HARRISBURG (PA)
Tribune-Review [Pittsburgh PA]
May 30, 2021
Sometimes, an investigation can turn up answers. Sometimes, they turn up questions.
It would have been nice if the Office of the State Inspector General discovered either in the dive into why a constitutional amendment never made it to the Pennsylvania primary ballot.
On May 18, the voters were supposed to decide whether to change up the constitution and allow survivors of child sex abuse legal recourse denied them by time. Because of missteps in the Department of State — which was supposed to advertise the amendment months earlier — that didn’t happen.
With some things, that might be annoying but not actually hurtful. Deadlines are missed every day, right? But missing this deadline meant people who already had been abused and denied justice for years were inadvertently victimized again by the government.
The inspector general didn’t find that someone deliberately botched the process — despite then-Secretary of State Kathy Boockvar falling on her sword and resigning over it in February.
There were not the kind of questions that lead to deeper digging — the way that an audit might uncover inconsistencies that prompt further exploration and eventually reveal embezzlement.
Instead, the results were depressingly unsurprising.
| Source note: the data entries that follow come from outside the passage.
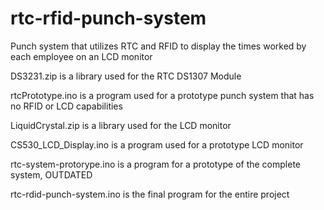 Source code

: # rtc-rfid-punch-system
Punch system that utilizes RTC and RFID to display the times worked by each employee on an LCD monitor

DS3231.zip is a library used for the RTC DS1307 Module

rtcPrototype.ino is a program used for a prototype punch system that has no RFID or LCD capabilities

LiquidCrystal.zip is a library used for the LCD monitor

CS530_LCD_Display.ino is a program used for a prototype LCD monitor

rtc-system-protorype.ino is a program for a prototype of the complete system, OUTDATED

rtc-rdid-punch-system.ino is the final program for the entire project
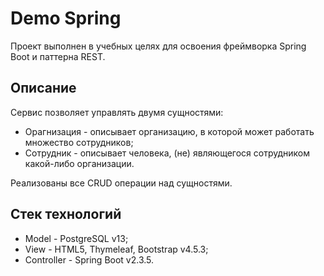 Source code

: # Demo Spring

Проект выполнен в учебных целях для освоения фреймворка Spring Boot и паттерна REST.

## Описание

Сервис позволяет управлять двумя сущностями:

* Орагнизация - описывает организацию, в которой может работать множество сотрудников;
* Сотрудник - описывает человека, (не) являющегося сотрудником какой-либо организации.

Реализованы все CRUD операции над сущностями.

## Стек технологий

* Model - PostgreSQL v13;
* View - HTML5, Thymeleaf, Bootstrap v4.5.3;
* Controller - Spring Boot v2.3.5.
The big finding was incompetence.
The reason that the simple step of advertising — a step all levels of government are responsible for doing when a law is made or changed — was missed was there was no system to make sure those simple steps were followed. No checklist. No standard operating procedure.
This would be bad enough if it were new information. It wasn’t. The investigation determined employees regularly complained there was little oversight or direction and staff was not adequately trained.
It wasn’t that it was a rarely used process that could be forgiven being forgotten. Except there were four other statewide ballot questions this primary — one of which was also a referendum.
Veronica Degraffenreid is the acting secretary. She acknowledged the mistake as “horrifying” and said she has put a “top-down” process in place to prevent such a failure from happening again.
A top-down solution seems to be what would have prevented it in the first place.
Gov. Tom Wolf ordered the inspector general’s investigation, but to place all the blame on the department overlooks the administration’s obligation to oversee its agencies.
The would-be amendment was discussed and debated since the 2018 grand jury report on Catholic church sex abuse was released. It was a big deal that drew all eyes to Pennsylvania. Why was the governor’s office not aware the ad hadn’t been run? One could likewise ask why Attorney General Josh Shapiro or the Legislature had missed it, but the Department of State is ultimately under Wolf’s authority.
It’s good that Degraffenreid has made changes, and good that the inspector general has openly revealed flaws. But the governor’s office should also be rethinking how much it oversees and how much if overlooks.